Given the records below, would you repeat exactly the lines that begin at the one containing "- Award reputation points" and end at the one containing "object containing additional url parameters", inclusive?

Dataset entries
*** Begin section ***
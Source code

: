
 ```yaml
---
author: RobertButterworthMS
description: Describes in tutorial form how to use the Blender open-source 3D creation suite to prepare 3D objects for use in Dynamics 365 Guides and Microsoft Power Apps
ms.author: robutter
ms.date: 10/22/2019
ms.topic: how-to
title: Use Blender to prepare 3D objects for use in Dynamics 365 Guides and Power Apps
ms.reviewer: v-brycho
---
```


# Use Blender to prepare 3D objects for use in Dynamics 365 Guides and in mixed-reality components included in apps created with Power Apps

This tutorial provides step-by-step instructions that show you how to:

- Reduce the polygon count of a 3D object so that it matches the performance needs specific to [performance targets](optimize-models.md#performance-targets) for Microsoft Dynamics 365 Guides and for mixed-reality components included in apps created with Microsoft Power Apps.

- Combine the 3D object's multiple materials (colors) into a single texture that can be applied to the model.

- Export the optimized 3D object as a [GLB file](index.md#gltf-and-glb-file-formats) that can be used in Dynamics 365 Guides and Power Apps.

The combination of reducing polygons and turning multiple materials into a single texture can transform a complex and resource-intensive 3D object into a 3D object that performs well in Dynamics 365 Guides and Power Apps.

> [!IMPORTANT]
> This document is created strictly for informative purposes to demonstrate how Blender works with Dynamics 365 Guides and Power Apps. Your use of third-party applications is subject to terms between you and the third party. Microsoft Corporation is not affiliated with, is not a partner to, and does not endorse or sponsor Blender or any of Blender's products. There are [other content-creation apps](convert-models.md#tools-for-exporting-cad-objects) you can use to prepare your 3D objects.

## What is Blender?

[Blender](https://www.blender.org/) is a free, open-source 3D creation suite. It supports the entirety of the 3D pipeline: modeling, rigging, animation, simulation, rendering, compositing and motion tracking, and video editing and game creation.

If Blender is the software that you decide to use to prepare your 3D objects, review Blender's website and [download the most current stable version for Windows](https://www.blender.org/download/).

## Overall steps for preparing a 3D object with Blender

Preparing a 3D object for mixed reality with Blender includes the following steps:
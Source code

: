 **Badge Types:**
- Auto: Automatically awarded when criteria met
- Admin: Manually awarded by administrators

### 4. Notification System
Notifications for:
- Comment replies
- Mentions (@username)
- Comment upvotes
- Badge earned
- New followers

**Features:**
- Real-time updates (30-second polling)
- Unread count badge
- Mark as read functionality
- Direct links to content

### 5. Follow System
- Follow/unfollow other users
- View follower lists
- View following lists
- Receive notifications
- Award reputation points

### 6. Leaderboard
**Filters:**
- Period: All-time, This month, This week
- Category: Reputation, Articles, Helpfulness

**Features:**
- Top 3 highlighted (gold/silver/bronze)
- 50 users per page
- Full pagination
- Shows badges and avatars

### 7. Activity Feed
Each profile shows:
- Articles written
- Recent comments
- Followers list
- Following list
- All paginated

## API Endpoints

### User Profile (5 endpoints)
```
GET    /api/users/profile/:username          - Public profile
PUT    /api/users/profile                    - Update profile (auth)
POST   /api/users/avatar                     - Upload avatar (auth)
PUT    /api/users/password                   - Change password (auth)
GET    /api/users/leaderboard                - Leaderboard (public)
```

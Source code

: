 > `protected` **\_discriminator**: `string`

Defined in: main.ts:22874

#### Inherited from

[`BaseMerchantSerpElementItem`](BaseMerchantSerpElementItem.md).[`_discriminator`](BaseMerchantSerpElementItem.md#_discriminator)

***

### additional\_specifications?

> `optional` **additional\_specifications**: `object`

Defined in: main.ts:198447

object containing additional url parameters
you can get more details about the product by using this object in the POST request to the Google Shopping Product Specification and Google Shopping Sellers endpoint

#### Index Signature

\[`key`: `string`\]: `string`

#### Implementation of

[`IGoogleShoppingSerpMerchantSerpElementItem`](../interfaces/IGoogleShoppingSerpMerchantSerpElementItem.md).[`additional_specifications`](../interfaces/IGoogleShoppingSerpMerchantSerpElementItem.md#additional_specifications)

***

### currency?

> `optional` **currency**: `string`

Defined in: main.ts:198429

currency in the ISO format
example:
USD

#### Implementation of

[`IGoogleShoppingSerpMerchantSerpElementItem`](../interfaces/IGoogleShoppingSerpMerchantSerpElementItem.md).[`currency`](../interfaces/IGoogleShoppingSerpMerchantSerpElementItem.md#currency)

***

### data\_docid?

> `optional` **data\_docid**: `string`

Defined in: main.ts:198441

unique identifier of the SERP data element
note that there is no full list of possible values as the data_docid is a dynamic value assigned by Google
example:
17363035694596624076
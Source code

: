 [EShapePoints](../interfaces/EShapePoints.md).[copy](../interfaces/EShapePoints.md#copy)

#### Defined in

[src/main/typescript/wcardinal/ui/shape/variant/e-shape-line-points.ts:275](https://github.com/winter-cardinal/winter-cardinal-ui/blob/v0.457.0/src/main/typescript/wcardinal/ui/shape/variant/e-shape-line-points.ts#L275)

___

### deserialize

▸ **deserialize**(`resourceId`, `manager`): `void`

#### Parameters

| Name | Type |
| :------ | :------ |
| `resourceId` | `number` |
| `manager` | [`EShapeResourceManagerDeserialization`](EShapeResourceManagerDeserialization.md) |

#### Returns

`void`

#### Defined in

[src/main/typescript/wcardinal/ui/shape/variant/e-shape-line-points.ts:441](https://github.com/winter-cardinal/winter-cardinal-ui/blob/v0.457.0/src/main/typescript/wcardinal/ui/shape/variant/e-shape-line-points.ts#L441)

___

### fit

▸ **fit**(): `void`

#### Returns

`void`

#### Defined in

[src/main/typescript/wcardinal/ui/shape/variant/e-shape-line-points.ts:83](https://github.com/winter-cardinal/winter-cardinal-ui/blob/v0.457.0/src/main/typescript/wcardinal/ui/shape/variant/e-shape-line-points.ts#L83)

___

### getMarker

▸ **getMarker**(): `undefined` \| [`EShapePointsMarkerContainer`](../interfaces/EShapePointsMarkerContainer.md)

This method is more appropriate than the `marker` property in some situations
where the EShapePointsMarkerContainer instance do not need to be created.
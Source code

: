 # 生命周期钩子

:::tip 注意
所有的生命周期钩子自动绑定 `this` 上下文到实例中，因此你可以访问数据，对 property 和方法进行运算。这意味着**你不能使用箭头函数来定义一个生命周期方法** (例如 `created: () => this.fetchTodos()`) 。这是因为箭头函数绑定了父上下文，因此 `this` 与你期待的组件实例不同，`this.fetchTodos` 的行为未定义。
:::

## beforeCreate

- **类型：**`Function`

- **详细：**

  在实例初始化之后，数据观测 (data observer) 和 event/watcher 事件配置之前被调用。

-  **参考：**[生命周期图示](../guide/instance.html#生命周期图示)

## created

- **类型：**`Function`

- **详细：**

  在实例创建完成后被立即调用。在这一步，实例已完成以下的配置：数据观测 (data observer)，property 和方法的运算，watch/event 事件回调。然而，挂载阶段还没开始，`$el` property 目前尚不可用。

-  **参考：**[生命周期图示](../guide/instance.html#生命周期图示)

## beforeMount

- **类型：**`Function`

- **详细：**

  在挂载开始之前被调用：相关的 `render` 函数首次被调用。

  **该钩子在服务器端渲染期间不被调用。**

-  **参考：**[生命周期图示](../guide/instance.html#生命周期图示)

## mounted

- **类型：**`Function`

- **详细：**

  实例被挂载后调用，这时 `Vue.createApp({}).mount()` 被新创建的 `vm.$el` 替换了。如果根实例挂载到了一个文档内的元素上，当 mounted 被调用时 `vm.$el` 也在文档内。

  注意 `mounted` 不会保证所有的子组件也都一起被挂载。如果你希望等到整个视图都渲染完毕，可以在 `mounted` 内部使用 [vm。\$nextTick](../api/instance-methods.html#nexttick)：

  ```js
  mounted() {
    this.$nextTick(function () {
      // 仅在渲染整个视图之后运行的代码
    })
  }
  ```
*** End section ***
(EXERCISE ANSWER):
- Award reputation points

### 6. Leaderboard
**Filters:**
- Period: All-time, This month, This week
- Category: Reputation, Articles, Helpfulness

**Features:**
- Top 3 highlighted (gold/silver/bronze)
- 50 users per page
- Full pagination
- Shows badges and avatars

### 7. Activity Feed
Each profile shows:
- Articles written
- Recent comments
- Followers list
- Following list
- All paginated

## API Endpoints

### User Profile (5 endpoints)
```
GET    /api/users/profile/:username          - Public profile
PUT    /api/users/profile                    - Update profile (auth)
POST   /api/users/avatar                     - Upload avatar (auth)
PUT    /api/users/password                   - Change password (auth)
GET    /api/users/leaderboard                - Leaderboard (public)
```

Source code

: > `protected` **\_discriminator**: `string`

Defined in: main.ts:22874

#### Inherited from

[`BaseMerchantSerpElementItem`](BaseMerchantSerpElementItem.md).[`_discriminator`](BaseMerchantSerpElementItem.md#_discriminator)

***

### additional\_specifications?

> `optional` **additional\_specifications**: `object`

Defined in: main.ts:198447

object containing additional url parameters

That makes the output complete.